**WORK ITEM**
Copy out every line of the data that has the word "normal" somewhere in it.

****************

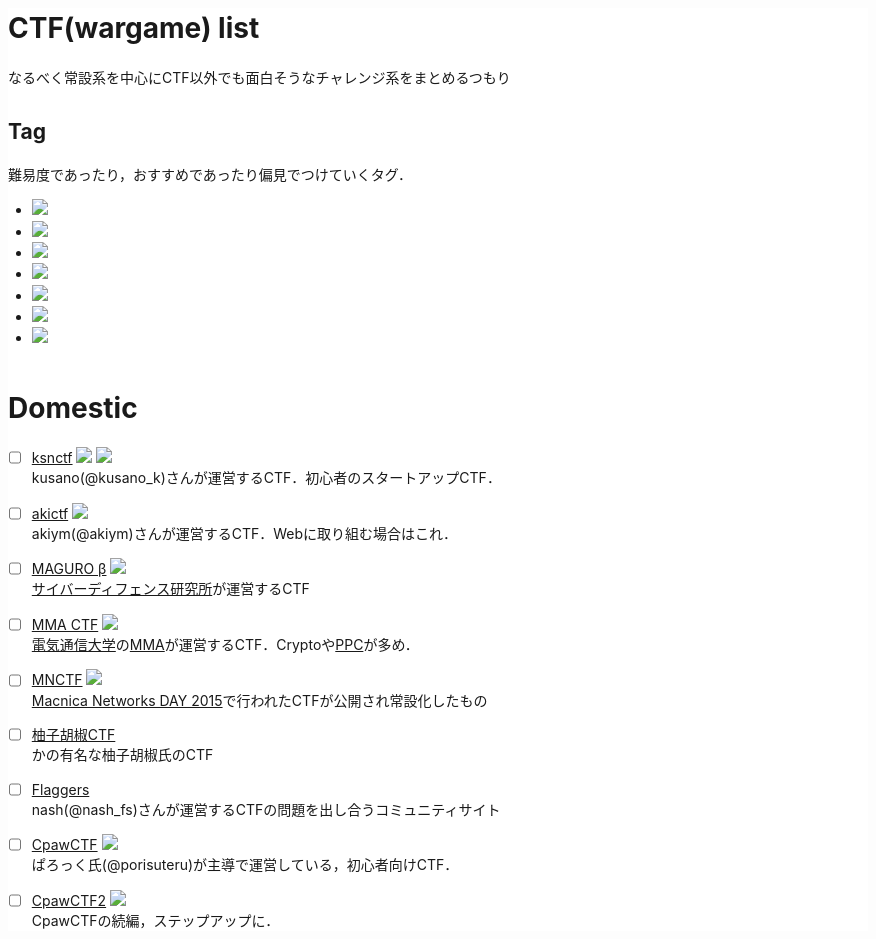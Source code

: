# CTF(wargame) list
なるべく常設系を中心にCTF以外でも面白そうなチャレンジ系をまとめるつもり

## Tag
難易度であったり，おすすめであったり偏見でつけていくタグ．
- <img src="https://img.shields.io/badge/recommended-yes-green.svg"> 
- <img src="https://img.shields.io/badge/difficulty-beginner-green.svg">
- <img src="https://img.shields.io/badge/style-offline-lightgrey.svg"> 
- <img src="https://img.shields.io/badge/scoring-no-lightgrey.svg"> 
- <img src="https://img.shields.io/badge/status-degraded-red.svg"> 
- <img src="https://img.shields.io/badge/language-hoge-orange.svg"> 
- <img src="https://img.shields.io/badge/category-hoge-blue.svg">

# Domestic

- [ ] [ksnctf](http://ksnctf.sweetduet.info) <img src="https://img.shields.io/badge/recommended-yes-green.svg"> <img src="https://img.shields.io/badge/difficulty-beginner-green.svg">  
kusano(@kusano\_k)さんが運営するCTF．初心者のスタートアップCTF．

- [ ] [akictf](http://ctf.katsudon.org) <img src="https://img.shields.io/badge/category-web-blue.svg">  
akiym(@akiym)さんが運営するCTF．Webに取り組む場合はこれ．

- [ ] [MAGURO β](https://score.maguro.run) <img src="https://img.shields.io/badge/difficulty-normal-green.svg">  
[サイバーディフェンス研究所](http://d.hatena.ne.jp/keyword/%A5%B5%A5%A4%A5%D0%A1%BC%A5%C7%A5%A3%A5%D5%A5%A7%A5%F3%A5%B9%B8%A6%B5%E6%BD%EA)が運営するCTF

- [ ] [MMA CTF](https://ctf.mma.club.uec.ac.jp/) <img src="https://img.shields.io/badge/status-502-red.svg">  
[電気通信大学](http://d.hatena.ne.jp/keyword/%C5%C5%B5%A4%C4%CC%BF%AE%C2%E7%B3%D8)の[MMA](http://d.hatena.ne.jp/keyword/MMA)が運営するCTF．Cryptoや[PPC](http://d.hatena.ne.jp/keyword/PPC)が多め．

- [ ] [MNCTF](http://mnctf.info/) <img src="https://img.shields.io/badge/difficulty-normal-green.svg">  
[Macnica Networks DAY 2015](http://www.macnica.net/mnd/mnd2015/index.html/)で行われたCTFが公開され常設化したもの

- [ ] [柚子胡椒CTF](https://ctf.mzyy94.com/)  
かの有名な柚子胡椒氏のCTF

- [ ] [Flaggers](http://ctf.nash-dev.com)  
nash(@nash\_fs)さんが運営するCTFの問題を出し合うコミュニティサイト

- [ ] [CpawCTF](https://ctf.cpaw.site/) <img src="https://img.shields.io/badge/difficulty-beginner-green.svg">  
ぱろっく氏(@porisuteru)が主導で運営している，初心者向けCTF．

- [ ] [CpawCTF2](https://ctf2.cpaw.site/) <img src="https://img.shields.io/badge/difficulty-normal-green.svg">  
CpawCTFの続編，ステップアップに．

****************

**THE ANSWER**
- [ ] [MAGURO β](https://score.maguro.run) <img src="https://img.shields.io/badge/difficulty-normal-green.svg">  
- [ ] [MNCTF](http://mnctf.info/) <img src="https://img.shields.io/badge/difficulty-normal-green.svg">  
- [ ] [CpawCTF2](https://ctf2.cpaw.site/) <img src="https://img.shields.io/badge/difficulty-normal-green.svg">  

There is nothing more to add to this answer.